Va anche ricordato, alla bisogna, che il Corsera pubblicò a luglio 2012 una lettera sottoscritta da 15 esponenti del Partito Democratico (http://www.corriere.it/…/pd-porti-agenda-monti_9a6aa0ba-ca5…), che costituì, dice ancora la Mauro, il “primo nucleo montiano nel Pd che già allora chiedeva di non tradire le politiche di Monti e adottare la sua agenda”. Paolo Gentiloni, promotore dell’iniziativa del Tempio di Adriano, fu uno dei firmatari. Gli altri furono, ricordava la Mauro: “Alessandro Maran, Antonello Cabras, Claudia Mancina, Giorgio Tonini, Enrico Morando, Magda Negri, Marco Follini, Marilena Adamo, Paolo Giaretta, Pietro Ichino, Salvatore Vassallo, Stefano Ceccanti, Umberto Ranieri, Vinicio Peluffo”. A rafforzare il ‘montismo’ piddino vi fu anche una dichiarazione di Gentiloni, che ai tempi affermò, senza remore: “Di fatto le primarie sono anche un congresso”. Non si trattava insomma solo di promuovere un candidato, ma di cambiare, rifondare il PD, dettando una linea politica renziano-montiana, tale da avviare una nuova fase post-bersaniana, strutturata su basi montiste (voucher e leggi sul lavoro comprese). Detto ciò, ancora ci vengono a dire che i ‘voucher’, nella fattispecie, sarebbero roba bersaniana, della sinistra ex Pd, della minoranza, dei gufi, dei criticoni, dei rosiconi? Che li hanno cancellati oggi, perché prima se si erano scordati? Ma se fu la Fornero, la montista Fornero, a estendere i voucher (con Renzi che completò l’opera), con quale coraggio oggi i renziani si tirano fuori dal montismo-voucherismo, dopo averne sposato la causa sin dai primordi e averci costruito le primarie, pardon un “congresso”, come chiarì quella volta l’attuale renzianissimo premier?
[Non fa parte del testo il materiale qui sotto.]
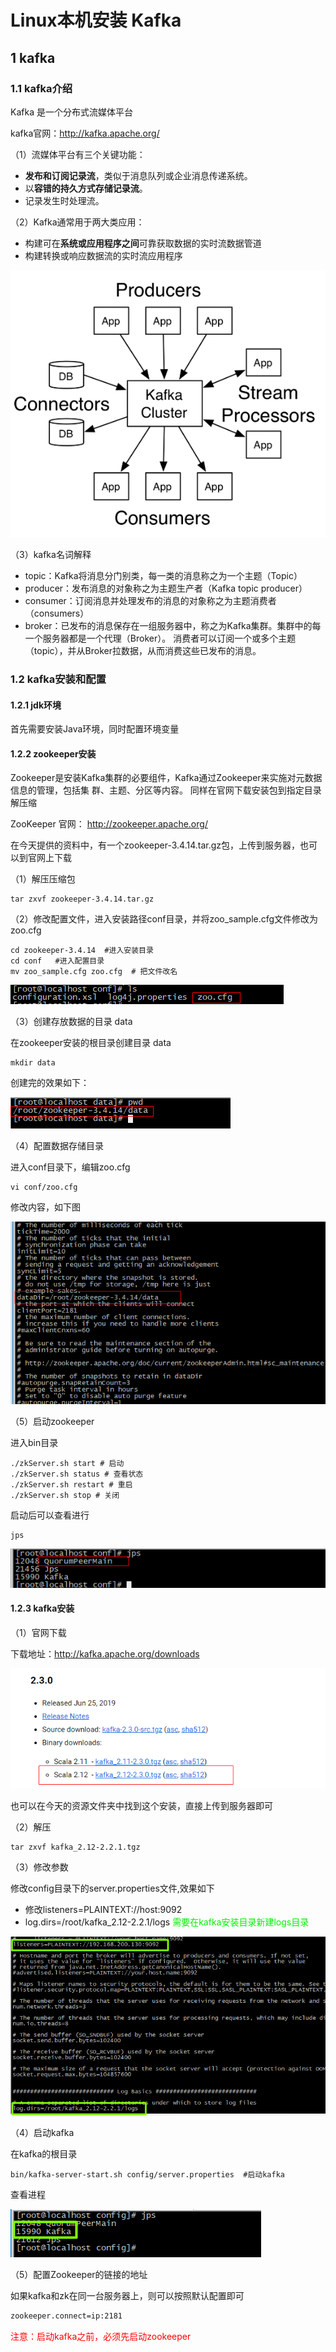 # Linux本机安装 Kafka

## 1 kafka

### 1.1 kafka介绍

Kafka 是一个分布式流媒体平台

kafka官网：http://kafka.apache.org/

（1）流媒体平台有三个关键功能：

-  **发布和订阅记录流**，类似于消息队列或企业消息传递系统。
-  以**容错的持久方式存储记录流**。
-  记录发生时处理流。

（2）Kafka通常用于两大类应用：

-  构建可在**系统或应用程序之间**可靠获取数据的实时流数据管道
-  构建转换或响应数据流的实时流应用程序

![1584967491149](assets/1584967491149.png)

（3）kafka名词解释

- topic：Kafka将消息分门别类，每一类的消息称之为一个主题（Topic）
- producer：发布消息的对象称之为主题生产者（Kafka topic producer）
- consumer：订阅消息并处理发布的消息的对象称之为主题消费者（consumers）
- broker：已发布的消息保存在一组服务器中，称之为Kafka集群。集群中的每一个服务器都是一个代理（Broker）。 消费者可以订阅一个或多个主题（topic），并从Broker拉数据，从而消费这些已发布的消息。

### 1.2 kafka安装和配置

#### 1.2.1 jdk环境

首先需要安装Java环境，同时配置环境变量

#### 1.2.2 zookeeper安装

Zookeeper是安装Kafka集群的必要组件，Kafka通过Zookeeper来实施对元数据信息的管理，包括集
群、主题、分区等内容。
同样在官网下载安装包到指定目录解压缩

ZooKeeper 官网： http://zookeeper.apache.org/

在今天提供的资料中，有一个zookeeper-3.4.14.tar.gz包，上传到服务器，也可以到官网上下载

（1）解压压缩包

```shell
tar zxvf zookeeper-3.4.14.tar.gz
```

（2）修改配置文件，进入安装路径conf目录，并将zoo_sample.cfg文件修改为zoo.cfg

```shell
cd zookeeper-3.4.14  #进入安装目录
cd conf   #进入配置目录
mv zoo_sample.cfg zoo.cfg  # 把文件改名
```

![1585043924625](assets/1585043924625.png)



（3）创建存放数据的目录 data

在zookeeper安装的根目录创建目录 data

```shell
mkdir data 
```

创建完的效果如下：

![1585044045069](assets/1585044045069.png)



（4）配置数据存储目录

进入conf目录下，编辑zoo.cfg

```shell
vi conf/zoo.cfg
```

修改内容，如下图

![1585044174203](assets/1585044174203.png)

（5）启动zookeeper

进入bin目录

```shell
./zkServer.sh start # 启动
./zkServer.sh status # 查看状态
./zkServer.sh restart # 重启
./zkServer.sh stop # 关闭
```

启动后可以查看进行

```shell
jps
```

![1585044309198](assets/1585044309198.png)

#### 1.2.3 kafka安装

（1）官网下载

下载地址：http://kafka.apache.org/downloads

![1585044432269](assets/1585044432269.png)

也可以在今天的资源文件夹中找到这个安装，直接上传到服务器即可

（2）解压

```shell
tar zxvf kafka_2.12-2.2.1.tgz
```

（3）修改参数

修改config目录下的server.properties文件,效果如下

- 修改listeners=PLAINTEXT://host:9092
- log.dirs=/root/kafka_2.12-2.2.1/logs       <font color='gree'>需要在kafka安装目录新建logs目录</font>

![1585044841167](assets/1585044841167.png)

（4）启动kafka

在kafka的根目录

```shell
bin/kafka-server-start.sh config/server.properties  #启动kafka
```

查看进程

![1585045095143](assets/1585045095143.png)



（5）配置Zookeeper的链接的地址

如果kafka和zk在同一台服务器上，则可以按照默认配置即可

```sh
zookeeper.connect=ip:2181
```





<font color='red'>注意：启动kafka之前，必须先启动zookeeper</font>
Perché una cosa è certa: l’agenda Monti va presa in toto, voucher e legge Fornero compresi. Un’agenda senza la data del 5 aprile o del 10 ottobre sarebbe un’agenda monca, incompleta, una non-agenda. Uno scartafaccio di quattro foglietti ammucchiati, una mera raccolta di post adesivi, anzi di pizzini. E non sarebbe bello andare a ricercare i foglietti strappati dentro un cestino solo per ricostruire, ex post, una storia d’amore come quella che nacque tra renziani e montiani. Divenuti a un certo punto una sola cosa. Diamine!